Hormona Estado ideal  Impacto Alimentación Impacto Ejercicio
Insulina Baja Ajustar los CH al nivel de actividad física y tolerancia a glucosa. Concentrar CH después del ejercicio El ejercicio en general mejora la sensibilidad a la insulina
Leptina (*) Baja Si llevas una dieta general baja en CH, haz una recarga de vez en cuando, o incluso una comida trampa  El ejercicio en general mejora la sensibilidad a la leptina
Hormona Crecimiento Alta Evitar picos frecuentes de glucosa y realiza algún ayuno intermitente  Los entrenamientos de alta intensidad y de fuerza producen más aumento
Testosterona Alta Comer suficiente grasa saturada, necesitas colesterol para producir testosterona. Los vegetales crucíferos reducen los estrógenos, facilitando el aumento de testosterona. Evitar largas sesiones de cardio, pon más foco en entrenar fuerza y HIIT.
Cortisol Bajo Evitar dieta muy baja en CH si haces actividad física intensa Evitar sesiones de entrenamiento muy largas. Suficiente descanso.
 Catecolaminas  Alta Algo de cafeína antes del entrenamiento. Entrenar en ayunas. Entrenamientos de alta intensidad producen un nivel mucho mayor

Nota (*): Como vimos antes, no es deseable que la leptina baje demasiado, pero en una persona con poca grasa su nivel estará relativamente bajo, que es lo ideal.

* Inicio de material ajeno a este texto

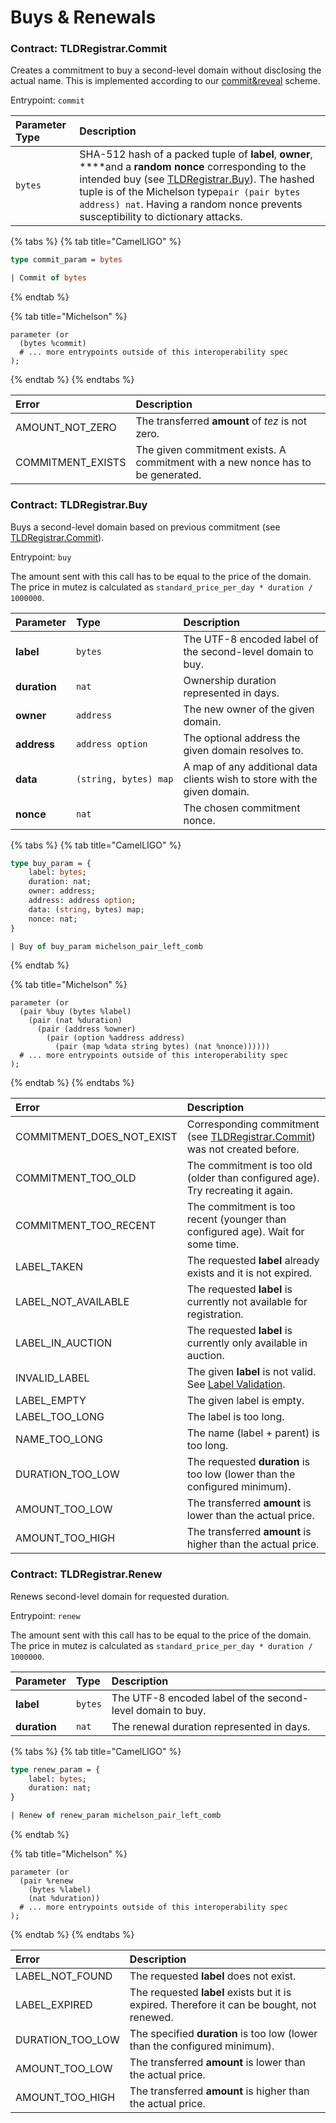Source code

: # Buys & Renewals

### Contract: TLDRegistrar.Commit

Creates a commitment to buy a second-level domain without disclosing the actual name. This is implemented according to our [commit&reveal](https://en.wikipedia.org/wiki/Commitment_scheme) scheme.

Entrypoint: `commit`

| Parameter Type | Description |
| :--- | :--- |
| `bytes` | SHA-512 hash of a packed tuple of **label**, **owner**, ****and a **random nonce** corresponding to the intended buy \(see [TLDRegistrar.Buy](buys-and-renewals.md#contract-tldregistrar-buy)\). The hashed tuple is of the Michelson type`pair (pair bytes address) nat`. Having a random nonce prevents susceptibility to dictionary attacks. |

{% tabs %}
{% tab title="CamelLIGO" %}
```ocaml
type commit_param = bytes

| Commit of bytes
```
{% endtab %}

{% tab title="Michelson" %}
```
parameter (or
  (bytes %commit)
  # ... more entrypoints outside of this interoperability spec
);
```
{% endtab %}
{% endtabs %}

| Error | Description |
| :--- | :--- |
| AMOUNT\_NOT\_ZERO | The transferred **amount** of _tez_ is not zero. |
| COMMITMENT\_EXISTS | The given commitment exists. A commitment with a new nonce has to be generated. |

### Contract: TLDRegistrar.Buy

Buys a second-level domain based on previous commitment \(see [TLDRegistrar.Commit](buys-and-renewals.md#contract-tldregistrar-commit)\).

Entrypoint: `buy`

The amount sent with this call has to be equal to the price of the domain. The price in mutez is calculated as `standard_price_per_day * duration / 1000000`.

| Parameter | Type | Description |
| :--- | :--- | :--- |
| **label** | `bytes` | The UTF-8 encoded label of the second-level domain to buy. |
| **duration** | `nat` | Ownership duration represented in days. |
| **owner** | `address` | The new owner of the given domain. |
| **address** | `address option` | The optional address the given domain resolves to. |
| **data** | `(string, bytes) map` | A map of any additional data clients wish to store with the given domain. |
| **nonce** | `nat` | The chosen commitment nonce. |

{% tabs %}
{% tab title="CamelLIGO" %}
```ocaml
type buy_param = {
    label: bytes;
    duration: nat;
    owner: address;
    address: address option;
    data: (string, bytes) map;
    nonce: nat;
}

| Buy of buy_param michelson_pair_left_comb
```
{% endtab %}

{% tab title="Michelson" %}
```
parameter (or
  (pair %buy (bytes %label)
    (pair (nat %duration)
      (pair (address %owner)
        (pair (option %address address)
          (pair (map %data string bytes) (nat %nonce))))))
  # ... more entrypoints outside of this interoperability spec
);
```
{% endtab %}
{% endtabs %}

| Error | Description |
| :--- | :--- |
| COMMITMENT\_DOES\_NOT\_EXIST | Corresponding commitment \(see [TLDRegistrar.Commit](buys-and-renewals.md#contract-tldregistrar-commit)\) was not created before. |
| COMMITMENT\_TOO\_OLD | The commitment is too old \(older than configured age\). Try recreating it again. |
| COMMITMENT\_TOO\_RECENT | The commitment is too recent \(younger than configured age\). Wait for some time. |
| LABEL\_TAKEN | The requested **label** already exists and it is not expired. |
| LABEL\_NOT\_AVAILABLE | The requested **label** is currently not available for registration. |
| LABEL\_IN\_AUCTION | The requested **label** is currently only available in auction. |
| INVALID\_LABEL | The given **label** is not valid. See [Label Validation](domain-operations.md#label-validation). |
| LABEL\_EMPTY | The given label is empty. |
| LABEL\_TOO\_LONG | The label is too long. |
| NAME\_TOO\_LONG | The name \(label + parent\) is too long. |
| DURATION\_TOO\_LOW | The requested **duration** is too low \(lower than the configured minimum\). |
| AMOUNT\_TOO\_LOW | The transferred **amount** is lower than the actual price. |
| AMOUNT\_TOO\_HIGH | The transferred **amount** is higher than the actual price. |

### Contract: TLDRegistrar.Renew

Renews second-level domain for requested duration.

Entrypoint: `renew`

The amount sent with this call has to be equal to the price of the domain. The price in mutez is calculated as `standard_price_per_day * duration / 1000000`.

| Parameter | Type | Description |
| :--- | :--- | :--- |
| **label** | `bytes` | The UTF-8 encoded label of the second-level domain to buy. |
| **duration** | `nat` | The renewal duration represented in days. |

{% tabs %}
{% tab title="CamelLIGO" %}
```ocaml
type renew_param = {
    label: bytes;
    duration: nat;
}

| Renew of renew_param michelson_pair_left_comb
```
{% endtab %}

{% tab title="Michelson" %}
```
parameter (or
  (pair %renew
    (bytes %label)
    (nat %duration))
  # ... more entrypoints outside of this interoperability spec
);
```
{% endtab %}
{% endtabs %}

| Error | Description |
| :--- | :--- |
| LABEL\_NOT\_FOUND | The requested **label** does not exist. |
| LABEL\_EXPIRED | The requested **label** exists but it is expired. Therefore it can be bought, not renewed. |
| DURATION\_TOO\_LOW | The specified **duration** is too low \(lower than the configured minimum\). |
| AMOUNT\_TOO\_LOW | The transferred **amount** is lower than the actual price. |
| AMOUNT\_TOO\_HIGH | The transferred **amount** is higher than the actual price. |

Sobra decir que ninguna hormona es mala per se, y están en tu cuerpo por un motivo. Pero debes entender su papel y jugar con ellas para optimizar tus resultados. Por ejemplo es bueno elevar las catecolaminas (como adrenalina y noradrenalina) para ayudar a movilizar más grasa durante el entrenamiento, pero si las tienes constantemente elevadas puede derivar en fatiga adrenal y lograrás el efecto contrario.

Los niveles hormonales afectan también los patrones de acumulación de grasa. Por eso las mujeres (y hombres como altos niveles de estrógeno) tienden a acumular más grasa en la zona gluteofemoral (celulitis vs barriga cervecera).

Y no podemos cerrar este resumen sobre pérdida de grasa sin hablar del descanso, fundamental para controlar el cortisol, mejorar la sensibilidad a la insulina y aumentar la hormona de crecimiento.

Un poco más complejo que come menos y haz más ejercicio, ¿no?